Microplastics in mussels along the coastal waters of China

Microplastic has been confirmed as an emerging pollutant in marine environments. One of the primary environmental risks of microplastics is their bioavailability for aquatic organisms. Bivalves are of particular interest because their extensive filter-feeding activity exposes them directly to microplastics present in the water column. In the present study, we investigated microplastic pollution in mussels (Mytilus edulis) from 22 sites along 12,400 mile coastlines of China in 2015. The number of total microplastics varied from 0.9 to 4.6 items/g and from 1.5 to 7.6 items/individual. M. edulis contained more microplastics (2.7 items/g) in wild groups than that (1.6 items/g) in farmed groups. The abundance of microplastics was 3.3 items/g in mussels from the areas with intensive human activities and significantly higher than that (1.6 items/g) with less human activities. The most common microplastics were fibers, followed by fragments. The proportion of microplastics less than 250 μm in size arranged from 17% to 79% of the total microplastics. Diatom was distinguished from microplastics in mussels for the first time using Scanning Electron Microscope. Our results suggested that the numbers of microplastic kept within a relatively narrow range in mussels and were closely related to the contamination of the environments. We proposed that mussels could be used as a potential bioindicator of microplastic pollution of the coastal environment.
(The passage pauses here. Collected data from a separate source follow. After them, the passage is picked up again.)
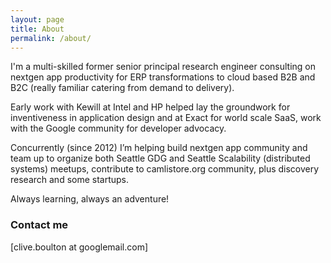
 ```yaml
---
layout: page
title: About
permalink: /about/
---
```

I'm a multi-skilled former senior principal research engineer consulting on nextgen app productivity for ERP transformations to cloud based B2B and B2C (really familiar catering from demand to delivery).

Early work with Kewill at Intel and HP helped lay the groundwork for inventiveness in application design and at Exact for world scale SaaS, work with the Google community for developer advocacy. 

Concurrently (since 2012) I’m helping build nextgen app community and team up to organize both Seattle GDG and Seattle Scalability (distributed systems) meetups, contribute to camlistore.org community, plus discovery research and some startups.

Always learning, always an adventure!

### Contact me

[clive.boulton at googlemail.com]
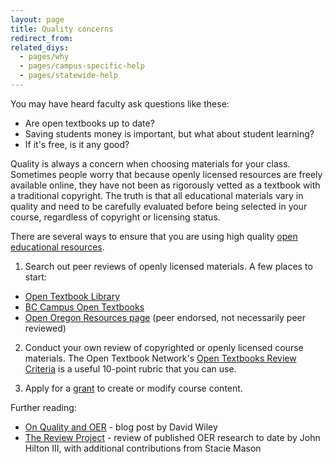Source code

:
 ```yaml
---
layout: page
title: Quality concerns
redirect_from:
related_diys:
  - pages/why
  - pages/campus-specific-help
  - pages/statewide-help
---
```


You may have heard faculty ask questions like these:

- Are open textbooks up to date?
- Saving students money is important, but what about student learning?
- If it's free, is it any good?

Quality is always a concern when choosing materials for your class. Sometimes people worry that because openly
licensed resources are freely available online, they have not been as rigorously vetted as a textbook with a
traditional copyright. The truth is that all educational materials vary in quality and need to be carefully
evaluated before being selected in your course, regardless of copyright or licensing status.

There are several ways to ensure that you are using high quality
[open educational resources](https://en.wikipedia.org/wiki/Open_educational_resources).

1. Search out peer reviews of openly licensed materials. A few places to start:

- [Open Textbook Library](http://open.umn.edu/opentextbooks/)
- [BC Campus Open Textbooks](https://open.bccampus.ca/find-open-textbooks/?lists=reviewed)
- [Open Oregon Resources page](https://openoregon.org/resources) (peer endorsed, not necessarily peer reviewed)

2. Conduct your own review of copyrighted or openly licensed course materials. The Open Textbook Network's
[Open Textbooks Review Criteria](https://open.umn.edu/opentextbooks/reviews/rubric)
is a useful 10-point rubric that you can use.

3. Apply for a [grant](http://openoregon.org/grants/) to create or modify course content.

Further reading:

- [On Quality and OER](https://opencontent.org/blog/archives/2947) - blog post by David Wiley
- [The Review Project](https://openedgroup.org/review) - review of published OER research to date by John
Hilton III, with additional contributions from Stacie Mason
Microplastic Pollution in Table Salts from China

Microplastics have been found in seas all over the world. We hypothesize that sea salts might contain microplastics, because they are directly supplied by seawater. To test our hypothesis, we collected 15 brands of sea salts, lake salts, and rock/well salts from supermarkets throughout China. The microplastics content was 550-681 particles/kg in sea salts, 43-364 particles/kg in lake salts, and 7-204 particles/kg in rock/well salts. In sea salts, fragments and fibers were the prevalent types of particles compared with pellets and sheets. Microplastics measuring less than 200 μm represented the majority of the particles, accounting for 55% of the total microplastics, and the most common microplastics were polyethylene terephthalate, followed by polyethylene and cellophane in sea salts. The abundance of microplastics in sea salts was significantly higher than that in lake salts and rock/well salts. This result indicates that sea products, such as sea salts, are contaminated by microplastics. To the best of our knowledge, this is the first report on microplastic pollution in abiotic sea products.